• **Work item**
Range to output from the entries below: the line containing "1. An unshakable buddhi." through the line containing "(To Thakur Dada". Set it down exactly, ends included, nothing else.
____________
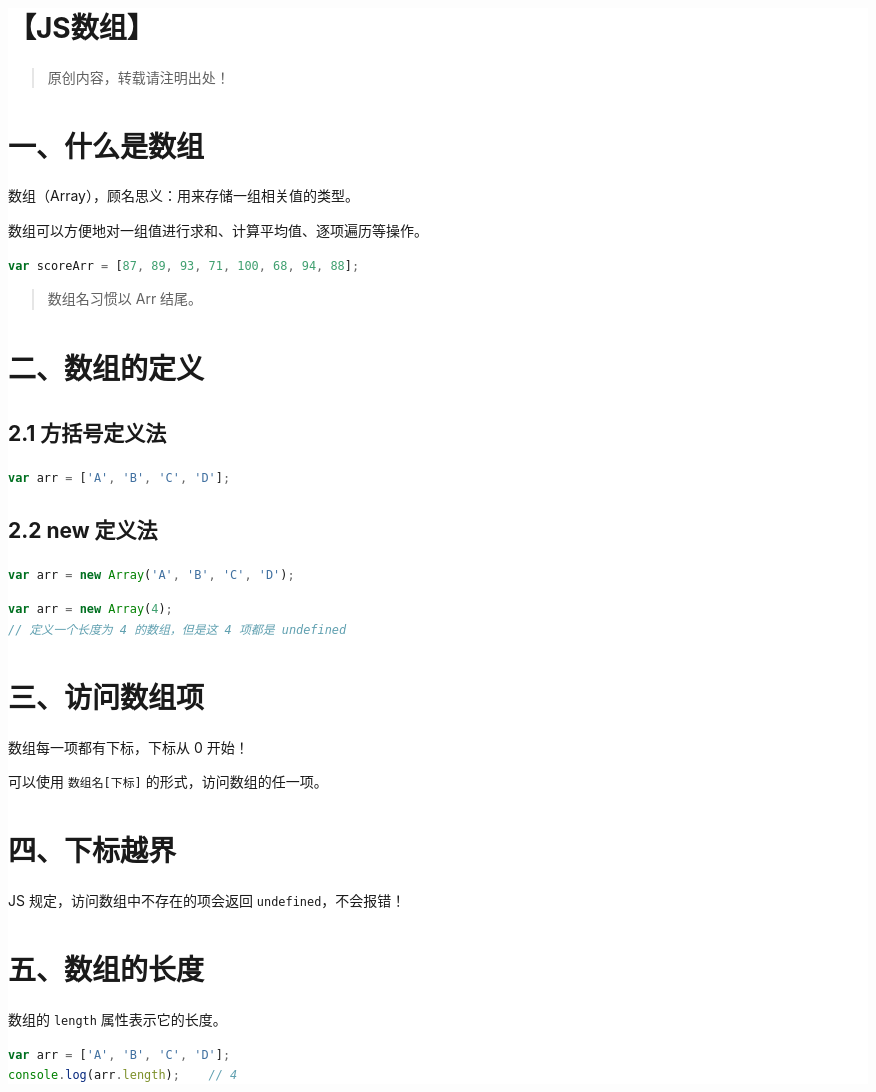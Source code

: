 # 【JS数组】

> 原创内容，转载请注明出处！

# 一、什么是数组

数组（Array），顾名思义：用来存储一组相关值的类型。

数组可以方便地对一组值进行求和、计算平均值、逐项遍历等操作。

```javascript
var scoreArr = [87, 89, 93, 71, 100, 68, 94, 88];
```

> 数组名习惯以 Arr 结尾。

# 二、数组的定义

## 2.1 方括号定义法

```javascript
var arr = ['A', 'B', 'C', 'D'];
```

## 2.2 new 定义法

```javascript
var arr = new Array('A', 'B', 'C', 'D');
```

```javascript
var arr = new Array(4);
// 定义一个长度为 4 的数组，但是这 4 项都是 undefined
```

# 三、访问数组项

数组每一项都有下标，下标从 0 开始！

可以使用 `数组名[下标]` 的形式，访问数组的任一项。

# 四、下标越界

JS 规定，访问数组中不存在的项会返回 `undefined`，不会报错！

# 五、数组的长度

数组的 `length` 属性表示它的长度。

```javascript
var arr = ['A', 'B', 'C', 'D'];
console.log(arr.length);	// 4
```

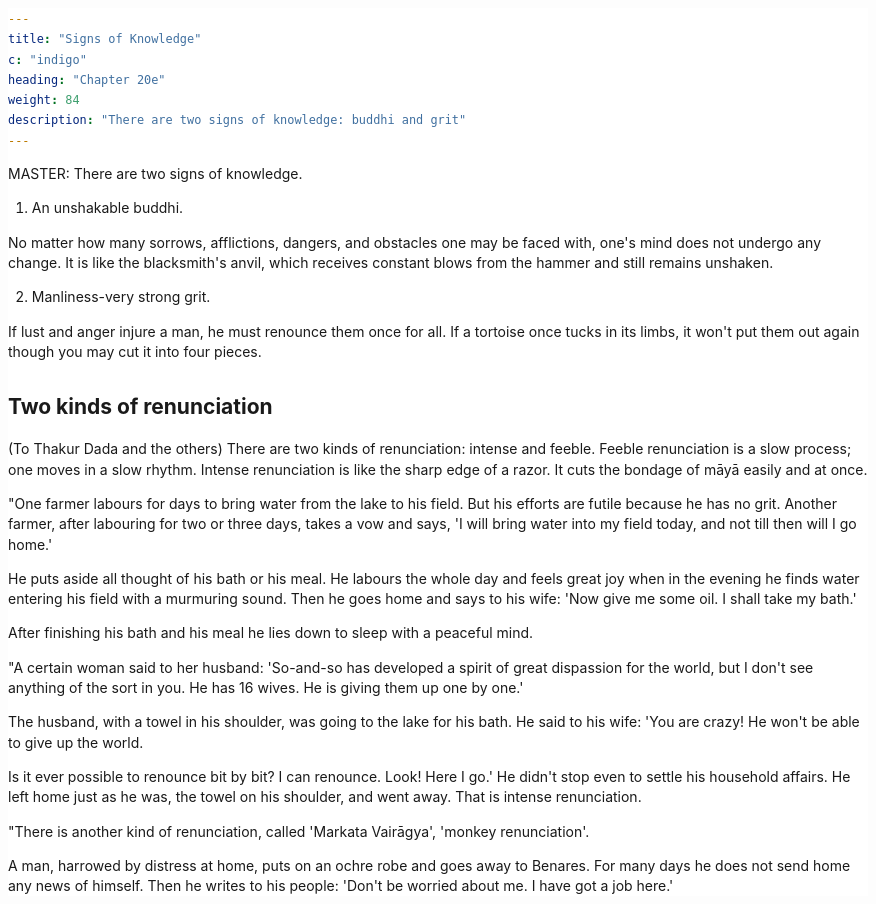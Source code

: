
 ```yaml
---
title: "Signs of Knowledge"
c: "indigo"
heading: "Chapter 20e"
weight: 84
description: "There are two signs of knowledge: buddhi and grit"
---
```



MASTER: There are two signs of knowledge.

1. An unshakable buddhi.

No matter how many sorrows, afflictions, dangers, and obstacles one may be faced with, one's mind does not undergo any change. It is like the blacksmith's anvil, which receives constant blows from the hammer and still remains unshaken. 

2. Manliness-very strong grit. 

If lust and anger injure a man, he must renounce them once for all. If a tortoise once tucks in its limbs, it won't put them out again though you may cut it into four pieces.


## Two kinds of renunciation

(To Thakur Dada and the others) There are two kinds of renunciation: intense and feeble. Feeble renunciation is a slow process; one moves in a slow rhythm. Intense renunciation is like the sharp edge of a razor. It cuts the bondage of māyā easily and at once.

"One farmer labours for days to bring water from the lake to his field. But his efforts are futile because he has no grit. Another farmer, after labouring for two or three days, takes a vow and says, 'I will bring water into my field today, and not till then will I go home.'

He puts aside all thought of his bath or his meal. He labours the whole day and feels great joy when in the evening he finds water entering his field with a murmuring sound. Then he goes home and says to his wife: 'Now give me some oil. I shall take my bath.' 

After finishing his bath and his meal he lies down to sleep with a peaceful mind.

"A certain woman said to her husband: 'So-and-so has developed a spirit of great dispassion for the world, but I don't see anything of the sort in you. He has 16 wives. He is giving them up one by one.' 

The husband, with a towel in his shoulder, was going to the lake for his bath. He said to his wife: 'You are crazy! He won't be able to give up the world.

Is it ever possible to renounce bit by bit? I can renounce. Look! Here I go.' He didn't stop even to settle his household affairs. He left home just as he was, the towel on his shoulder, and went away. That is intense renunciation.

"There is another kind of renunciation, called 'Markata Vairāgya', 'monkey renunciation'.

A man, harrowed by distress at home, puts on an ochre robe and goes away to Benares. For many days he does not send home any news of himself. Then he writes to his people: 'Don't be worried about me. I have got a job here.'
____________
• **Task answer**
1. An unshakable buddhi.

No matter how many sorrows, afflictions, dangers, and obstacles one may be faced with, one's mind does not undergo any change. It is like the blacksmith's anvil, which receives constant blows from the hammer and still remains unshaken. 

2. Manliness-very strong grit. 

If lust and anger injure a man, he must renounce them once for all. If a tortoise once tucks in its limbs, it won't put them out again though you may cut it into four pieces.


## Two kinds of renunciation

(To Thakur Dada and the others) There are two kinds of renunciation: intense and feeble. Feeble renunciation is a slow process; one moves in a slow rhythm. Intense renunciation is like the sharp edge of a razor. It cuts the bondage of māyā easily and at once.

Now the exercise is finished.